Grass also doesn’t have to be exclusive to outdoor stadiums. The Raiders’ new Allegiant Stadium uses natural grass, as does the Cardinals’ State Farm Stadium.

It’s not even like there are retorts to that argument couched in sustainability, which you think would be a reasonable enough counter to putting a grass surface in those drought-riddled areas, or somewhere like Los Angeles. But turf isn’t sustainable.

Aside from water concerns, it creates more headaches than it prevents.

Per a 2017 report from the Synthetic Turf Council, they projected, “that by the end of the decade, at least 750 fields will be replaced annually. The average field contains approximately 40,000 pounds of plastic carpet and 400,000 pounds of infill. This means that as much as 330 million pounds of waste could require disposal every year.”

As referenced in the Change.Org petition from players:

“On average, one turf field requires over 440,000 pounds of petroleum derivatives. The production of which emits carbon, creates fossil fuels, and contributes to global warming. “

There are massive concerns about turf disposal… in that the “disposal” part of the equation is often ignored, leading to massive pileups of unrecycled, undisposed old turf fields.

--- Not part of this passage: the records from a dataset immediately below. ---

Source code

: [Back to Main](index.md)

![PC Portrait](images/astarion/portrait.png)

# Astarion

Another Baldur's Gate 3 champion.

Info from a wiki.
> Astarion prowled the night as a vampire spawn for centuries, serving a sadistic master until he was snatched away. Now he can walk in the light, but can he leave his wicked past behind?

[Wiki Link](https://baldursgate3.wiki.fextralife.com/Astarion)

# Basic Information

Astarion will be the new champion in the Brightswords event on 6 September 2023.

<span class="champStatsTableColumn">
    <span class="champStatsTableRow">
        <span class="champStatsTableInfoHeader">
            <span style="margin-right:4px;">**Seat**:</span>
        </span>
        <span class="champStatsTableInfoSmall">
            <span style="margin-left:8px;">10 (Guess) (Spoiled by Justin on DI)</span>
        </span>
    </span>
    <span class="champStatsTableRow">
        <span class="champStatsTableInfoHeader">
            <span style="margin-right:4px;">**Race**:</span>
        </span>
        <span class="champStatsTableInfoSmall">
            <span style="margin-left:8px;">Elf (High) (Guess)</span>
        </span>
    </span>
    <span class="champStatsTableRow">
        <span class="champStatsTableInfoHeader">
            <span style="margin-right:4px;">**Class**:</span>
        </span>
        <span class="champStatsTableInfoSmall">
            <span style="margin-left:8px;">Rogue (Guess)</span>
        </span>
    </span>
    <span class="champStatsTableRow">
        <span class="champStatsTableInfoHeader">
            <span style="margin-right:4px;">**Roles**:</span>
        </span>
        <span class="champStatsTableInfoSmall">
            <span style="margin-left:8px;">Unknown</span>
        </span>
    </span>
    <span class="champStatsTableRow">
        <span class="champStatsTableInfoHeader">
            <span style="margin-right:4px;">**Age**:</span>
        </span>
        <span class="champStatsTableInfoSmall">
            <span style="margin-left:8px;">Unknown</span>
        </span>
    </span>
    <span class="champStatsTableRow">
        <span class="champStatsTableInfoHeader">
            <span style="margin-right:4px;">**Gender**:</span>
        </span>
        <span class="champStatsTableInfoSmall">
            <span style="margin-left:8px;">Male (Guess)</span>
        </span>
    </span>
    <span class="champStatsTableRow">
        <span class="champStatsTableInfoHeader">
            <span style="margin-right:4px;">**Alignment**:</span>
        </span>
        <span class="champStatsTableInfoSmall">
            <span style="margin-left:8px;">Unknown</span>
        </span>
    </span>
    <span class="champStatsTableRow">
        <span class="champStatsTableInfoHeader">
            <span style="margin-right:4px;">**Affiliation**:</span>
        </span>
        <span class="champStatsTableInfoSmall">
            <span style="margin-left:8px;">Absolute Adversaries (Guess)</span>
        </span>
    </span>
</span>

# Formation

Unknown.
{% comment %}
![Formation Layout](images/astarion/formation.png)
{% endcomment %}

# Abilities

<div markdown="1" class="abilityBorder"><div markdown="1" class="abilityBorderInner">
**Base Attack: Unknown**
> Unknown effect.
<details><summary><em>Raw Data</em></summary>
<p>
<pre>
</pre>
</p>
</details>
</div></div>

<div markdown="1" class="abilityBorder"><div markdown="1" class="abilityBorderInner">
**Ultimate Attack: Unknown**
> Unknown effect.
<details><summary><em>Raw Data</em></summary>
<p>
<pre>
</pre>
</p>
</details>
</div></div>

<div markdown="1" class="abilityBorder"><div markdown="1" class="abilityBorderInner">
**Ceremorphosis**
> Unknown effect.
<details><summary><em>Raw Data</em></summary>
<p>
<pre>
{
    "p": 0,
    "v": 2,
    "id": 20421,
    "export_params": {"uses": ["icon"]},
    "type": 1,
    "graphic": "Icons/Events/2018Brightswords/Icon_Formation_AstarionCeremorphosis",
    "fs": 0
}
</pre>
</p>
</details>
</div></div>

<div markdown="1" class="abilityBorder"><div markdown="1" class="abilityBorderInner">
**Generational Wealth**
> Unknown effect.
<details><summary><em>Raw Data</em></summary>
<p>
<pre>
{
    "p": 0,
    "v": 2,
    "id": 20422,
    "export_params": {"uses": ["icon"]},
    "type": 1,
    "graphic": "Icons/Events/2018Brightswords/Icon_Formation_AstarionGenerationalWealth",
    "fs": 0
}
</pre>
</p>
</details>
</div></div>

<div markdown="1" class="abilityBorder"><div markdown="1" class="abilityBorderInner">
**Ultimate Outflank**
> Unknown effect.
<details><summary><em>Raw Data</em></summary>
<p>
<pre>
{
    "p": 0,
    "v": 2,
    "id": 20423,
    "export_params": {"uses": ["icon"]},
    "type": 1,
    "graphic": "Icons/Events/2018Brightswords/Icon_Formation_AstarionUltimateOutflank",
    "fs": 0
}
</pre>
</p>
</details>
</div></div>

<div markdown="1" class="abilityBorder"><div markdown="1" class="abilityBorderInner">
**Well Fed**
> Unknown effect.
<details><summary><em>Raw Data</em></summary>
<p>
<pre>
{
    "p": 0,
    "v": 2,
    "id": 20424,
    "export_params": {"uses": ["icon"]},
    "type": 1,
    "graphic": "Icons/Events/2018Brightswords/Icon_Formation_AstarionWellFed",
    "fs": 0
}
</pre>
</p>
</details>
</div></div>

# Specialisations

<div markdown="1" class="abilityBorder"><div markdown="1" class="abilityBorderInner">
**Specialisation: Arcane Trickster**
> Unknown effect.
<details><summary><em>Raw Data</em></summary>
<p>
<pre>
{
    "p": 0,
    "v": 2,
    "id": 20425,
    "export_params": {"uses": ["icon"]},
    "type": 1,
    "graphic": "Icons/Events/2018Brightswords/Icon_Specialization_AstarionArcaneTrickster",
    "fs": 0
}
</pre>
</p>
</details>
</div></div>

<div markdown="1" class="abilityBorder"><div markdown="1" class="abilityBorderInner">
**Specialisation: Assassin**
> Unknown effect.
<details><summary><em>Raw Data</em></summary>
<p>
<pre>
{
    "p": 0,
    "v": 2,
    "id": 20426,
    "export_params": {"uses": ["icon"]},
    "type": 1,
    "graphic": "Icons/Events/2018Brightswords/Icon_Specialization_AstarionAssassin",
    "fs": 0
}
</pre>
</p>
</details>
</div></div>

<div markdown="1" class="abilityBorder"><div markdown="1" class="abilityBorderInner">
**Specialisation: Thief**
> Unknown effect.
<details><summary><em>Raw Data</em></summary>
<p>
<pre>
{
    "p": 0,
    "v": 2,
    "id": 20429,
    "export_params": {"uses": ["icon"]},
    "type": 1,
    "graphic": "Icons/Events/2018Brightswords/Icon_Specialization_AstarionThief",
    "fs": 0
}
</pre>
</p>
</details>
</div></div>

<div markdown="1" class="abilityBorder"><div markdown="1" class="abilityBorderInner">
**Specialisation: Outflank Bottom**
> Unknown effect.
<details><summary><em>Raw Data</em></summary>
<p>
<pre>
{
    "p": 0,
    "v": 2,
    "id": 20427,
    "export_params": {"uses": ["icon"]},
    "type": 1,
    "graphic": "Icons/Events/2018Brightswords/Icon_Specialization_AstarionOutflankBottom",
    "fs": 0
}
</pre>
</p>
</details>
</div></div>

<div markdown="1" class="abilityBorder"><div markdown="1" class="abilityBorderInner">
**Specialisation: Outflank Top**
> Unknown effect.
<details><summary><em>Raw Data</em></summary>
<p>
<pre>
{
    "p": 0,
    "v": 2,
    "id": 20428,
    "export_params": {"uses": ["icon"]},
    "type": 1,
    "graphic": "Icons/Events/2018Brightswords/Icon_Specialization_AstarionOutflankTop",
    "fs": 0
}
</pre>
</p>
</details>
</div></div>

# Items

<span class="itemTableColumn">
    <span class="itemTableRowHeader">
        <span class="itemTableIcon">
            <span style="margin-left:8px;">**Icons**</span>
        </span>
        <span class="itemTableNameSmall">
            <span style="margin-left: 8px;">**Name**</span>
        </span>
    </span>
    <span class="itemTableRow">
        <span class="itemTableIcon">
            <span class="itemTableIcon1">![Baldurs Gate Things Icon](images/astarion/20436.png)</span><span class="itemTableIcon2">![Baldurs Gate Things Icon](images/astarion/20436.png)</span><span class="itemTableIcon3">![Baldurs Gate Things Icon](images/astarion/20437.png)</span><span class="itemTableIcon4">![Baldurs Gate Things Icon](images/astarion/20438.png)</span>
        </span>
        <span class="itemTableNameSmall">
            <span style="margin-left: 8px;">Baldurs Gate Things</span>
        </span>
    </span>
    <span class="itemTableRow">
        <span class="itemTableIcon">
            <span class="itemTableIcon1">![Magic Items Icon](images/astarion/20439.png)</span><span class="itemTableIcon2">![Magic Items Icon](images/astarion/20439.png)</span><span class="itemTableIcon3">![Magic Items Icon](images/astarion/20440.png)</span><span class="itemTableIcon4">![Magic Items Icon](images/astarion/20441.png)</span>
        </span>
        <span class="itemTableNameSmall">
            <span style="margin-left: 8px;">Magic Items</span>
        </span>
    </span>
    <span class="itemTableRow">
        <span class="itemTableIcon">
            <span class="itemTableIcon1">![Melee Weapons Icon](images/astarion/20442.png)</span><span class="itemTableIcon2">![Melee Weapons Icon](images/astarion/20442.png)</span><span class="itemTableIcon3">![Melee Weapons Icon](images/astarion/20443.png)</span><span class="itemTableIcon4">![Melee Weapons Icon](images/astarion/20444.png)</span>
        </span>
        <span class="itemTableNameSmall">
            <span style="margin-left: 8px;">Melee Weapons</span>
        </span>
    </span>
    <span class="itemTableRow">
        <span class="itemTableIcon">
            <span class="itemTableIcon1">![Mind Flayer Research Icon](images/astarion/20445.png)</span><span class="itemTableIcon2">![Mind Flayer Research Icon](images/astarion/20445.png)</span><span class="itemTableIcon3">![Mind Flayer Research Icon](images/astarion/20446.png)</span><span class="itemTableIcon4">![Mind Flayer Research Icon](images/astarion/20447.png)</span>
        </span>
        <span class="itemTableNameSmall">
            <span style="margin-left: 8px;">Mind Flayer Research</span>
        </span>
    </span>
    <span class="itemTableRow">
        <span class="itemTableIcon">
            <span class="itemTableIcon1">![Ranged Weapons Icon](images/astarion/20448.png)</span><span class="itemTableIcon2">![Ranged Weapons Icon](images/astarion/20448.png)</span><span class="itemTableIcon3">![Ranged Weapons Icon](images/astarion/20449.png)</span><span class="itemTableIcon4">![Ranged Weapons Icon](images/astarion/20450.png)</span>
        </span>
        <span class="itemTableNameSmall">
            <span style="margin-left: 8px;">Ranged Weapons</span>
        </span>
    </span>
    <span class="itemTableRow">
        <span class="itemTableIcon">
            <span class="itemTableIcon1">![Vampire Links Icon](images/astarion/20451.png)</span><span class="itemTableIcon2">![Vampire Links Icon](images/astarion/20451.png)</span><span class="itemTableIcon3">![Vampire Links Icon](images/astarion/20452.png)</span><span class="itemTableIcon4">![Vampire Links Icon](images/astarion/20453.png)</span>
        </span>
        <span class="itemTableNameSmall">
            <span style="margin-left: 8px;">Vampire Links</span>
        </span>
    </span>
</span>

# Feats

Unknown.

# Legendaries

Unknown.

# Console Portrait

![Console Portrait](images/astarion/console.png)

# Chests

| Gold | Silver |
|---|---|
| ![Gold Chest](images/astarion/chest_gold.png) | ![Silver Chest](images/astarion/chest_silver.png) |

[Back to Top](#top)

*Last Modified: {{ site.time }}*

California, in particular, has a major issue with turf disposal, as detailed in this piece from The Atlantic. The process of recycling a turf field properly is arduous given the layering of turf; it’s like a layer cake topped with artificial, polymer-composed grass, often with a crumb rubber and sand infill, followed by layers of plastic and rubber, with drainage mats and shock pads.

But the environmental concerns, though legitimate and supportive of grass, are secondary.

Players know their bodies. They know what feels unnatural. We can all see and have seen when players get a cleat stuck in the turf in a way that doesn’t happen on grass. Studies continue to support that their concerns are legitimate.

The 49ers are right to feel aggrieved. They, and other players will continue to feel that way until the NFL mandates teams to make the switch to a natural surface.

In a league with an ignominious reputation of not prioritizing players’ well-being, this has to become a priority this offseason.